This application is being submitted in response to RFA-AI-15-051, Consortium for Food Allergy Research (CoFAR): Clinical Research Units (UM1). The goal of this proposal is to establish an infrastructure and clinical strategies to prevent and manage food allergy (FA). Our central hypothesis is that prevention of skin barrier dysfunction and atopic dermatitis (AD) complicated by Staphylococcus aureus infection using a linoleic acid containing sunflower seed oil with anti-inflammatory, anti-microbial, and skin barrier enhancing properties will prevent early skin allergen exposure and thereby prevent the occurrence of FA at two years of age.
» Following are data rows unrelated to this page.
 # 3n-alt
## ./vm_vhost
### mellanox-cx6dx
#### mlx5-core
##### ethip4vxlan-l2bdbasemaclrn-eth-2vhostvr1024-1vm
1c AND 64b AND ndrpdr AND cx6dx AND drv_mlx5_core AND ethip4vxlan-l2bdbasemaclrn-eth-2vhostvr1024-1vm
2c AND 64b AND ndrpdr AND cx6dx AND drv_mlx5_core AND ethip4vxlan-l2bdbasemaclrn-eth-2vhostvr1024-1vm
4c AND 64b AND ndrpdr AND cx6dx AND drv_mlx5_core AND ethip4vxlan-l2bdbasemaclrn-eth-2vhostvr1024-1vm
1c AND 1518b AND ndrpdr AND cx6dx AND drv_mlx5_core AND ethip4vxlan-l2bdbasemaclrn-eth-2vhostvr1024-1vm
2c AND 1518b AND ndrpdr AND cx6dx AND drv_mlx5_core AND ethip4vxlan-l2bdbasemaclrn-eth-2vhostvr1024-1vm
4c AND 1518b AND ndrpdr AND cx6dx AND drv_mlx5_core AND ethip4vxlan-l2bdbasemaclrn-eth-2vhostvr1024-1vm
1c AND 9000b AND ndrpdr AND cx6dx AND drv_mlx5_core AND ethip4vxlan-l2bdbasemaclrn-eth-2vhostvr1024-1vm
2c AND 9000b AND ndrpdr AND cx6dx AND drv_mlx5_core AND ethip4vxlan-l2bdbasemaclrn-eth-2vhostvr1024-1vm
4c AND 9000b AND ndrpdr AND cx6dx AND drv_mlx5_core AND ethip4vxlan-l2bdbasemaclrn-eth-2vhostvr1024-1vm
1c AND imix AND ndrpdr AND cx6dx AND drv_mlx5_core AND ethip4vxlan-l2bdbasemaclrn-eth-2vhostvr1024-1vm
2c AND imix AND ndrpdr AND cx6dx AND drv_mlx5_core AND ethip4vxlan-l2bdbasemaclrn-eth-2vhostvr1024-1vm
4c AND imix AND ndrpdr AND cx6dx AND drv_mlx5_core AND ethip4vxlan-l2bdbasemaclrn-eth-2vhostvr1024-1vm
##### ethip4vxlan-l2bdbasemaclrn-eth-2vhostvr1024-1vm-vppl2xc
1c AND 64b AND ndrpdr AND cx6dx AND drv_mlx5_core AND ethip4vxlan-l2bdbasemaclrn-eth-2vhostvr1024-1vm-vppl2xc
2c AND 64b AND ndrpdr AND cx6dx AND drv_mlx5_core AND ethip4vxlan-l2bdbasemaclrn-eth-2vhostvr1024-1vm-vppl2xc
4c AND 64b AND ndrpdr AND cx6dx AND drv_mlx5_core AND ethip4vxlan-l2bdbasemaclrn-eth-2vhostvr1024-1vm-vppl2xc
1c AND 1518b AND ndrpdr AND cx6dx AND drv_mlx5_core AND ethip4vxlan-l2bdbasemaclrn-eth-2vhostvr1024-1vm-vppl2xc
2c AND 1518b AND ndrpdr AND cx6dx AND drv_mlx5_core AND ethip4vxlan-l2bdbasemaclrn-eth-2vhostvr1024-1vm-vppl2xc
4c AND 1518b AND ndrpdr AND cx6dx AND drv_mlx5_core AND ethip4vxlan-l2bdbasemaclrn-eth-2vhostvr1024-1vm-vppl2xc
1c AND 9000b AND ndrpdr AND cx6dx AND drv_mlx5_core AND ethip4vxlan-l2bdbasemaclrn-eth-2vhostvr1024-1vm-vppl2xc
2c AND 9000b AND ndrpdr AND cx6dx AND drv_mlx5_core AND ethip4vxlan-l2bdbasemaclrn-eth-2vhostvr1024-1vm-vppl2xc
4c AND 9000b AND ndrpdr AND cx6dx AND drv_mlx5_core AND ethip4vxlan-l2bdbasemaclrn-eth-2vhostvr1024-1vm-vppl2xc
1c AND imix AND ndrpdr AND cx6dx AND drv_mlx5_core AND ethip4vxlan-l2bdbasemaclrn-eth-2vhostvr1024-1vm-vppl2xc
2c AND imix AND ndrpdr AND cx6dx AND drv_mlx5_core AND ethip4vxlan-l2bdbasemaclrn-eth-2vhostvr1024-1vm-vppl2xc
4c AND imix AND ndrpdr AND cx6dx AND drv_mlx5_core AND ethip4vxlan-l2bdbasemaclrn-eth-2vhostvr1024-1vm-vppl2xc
We will achieve our objectives with the following aims:
Specific Aim 1 : To establish an Administration and Operations Element that will be responsible for implementation of clinical trials and studies for the Consortium in the areas of prevention and treatment of FA as well as an understanding of its underlying mechanisms. The Clinical Research Unit will also provide an environment for New and Early Stage Investigators to develop research skills and assist them in progressing to more senior status through their work in CoFAR.
Specific Aim 2 : To perform a Clinical Trial to determine if prevention of skin barrier dysfunction, AD and S. aureus colonization using linoleic acid containing sunflower seed oil will reduce the occurrence of FA in a prospective, randomized, controlled clinical Birth Cohort study of individuals at high risk vs. low risk of atopy. The primary clinical hypothesis is that introduction of a linoleic acid containing sunflower seed oil from birth will prevent systemic IgE allergen sensitization and clinical FA commonly associated with AD (e.g. egg, milk, peanut, soy, wheat, tree nuts and others).
Specific Aim 3 : To determine if prevention of AD and S. aureus colonization using a linoleic acid containing sunflower seed oil will reduce the occurrence of persistent FA and respiratory allergy later in childhood. This secondary clinical hypothesis is that introduction of a linoleic acid containing sunflower seed oil will reduce the occurrence of persistent FA as well as sensitization to environmental allergies and asthma which is known to be associated with more severe food allergic reactions and anaphylaxis. This clinical Birth Cohort Study will provide a framework for establishment of a data and biological specimen repository (specific aim 4) to allow future studies of the role of skin barrier function and pathogenic mechanisms related to FA.
The goal of this proposal is to establish clinical strategies to prevent and manage food allergy. We propose to determine the occurrence of food allergy in a multi-center, controlled clinical study of systematic skin care from birth compared to infants without systematic skin care. Our central hypothesis is that prevention of skin barrier dysfunction will prevent early food allergen exposure through the skin and thereby prevent the occurrence of food allergy.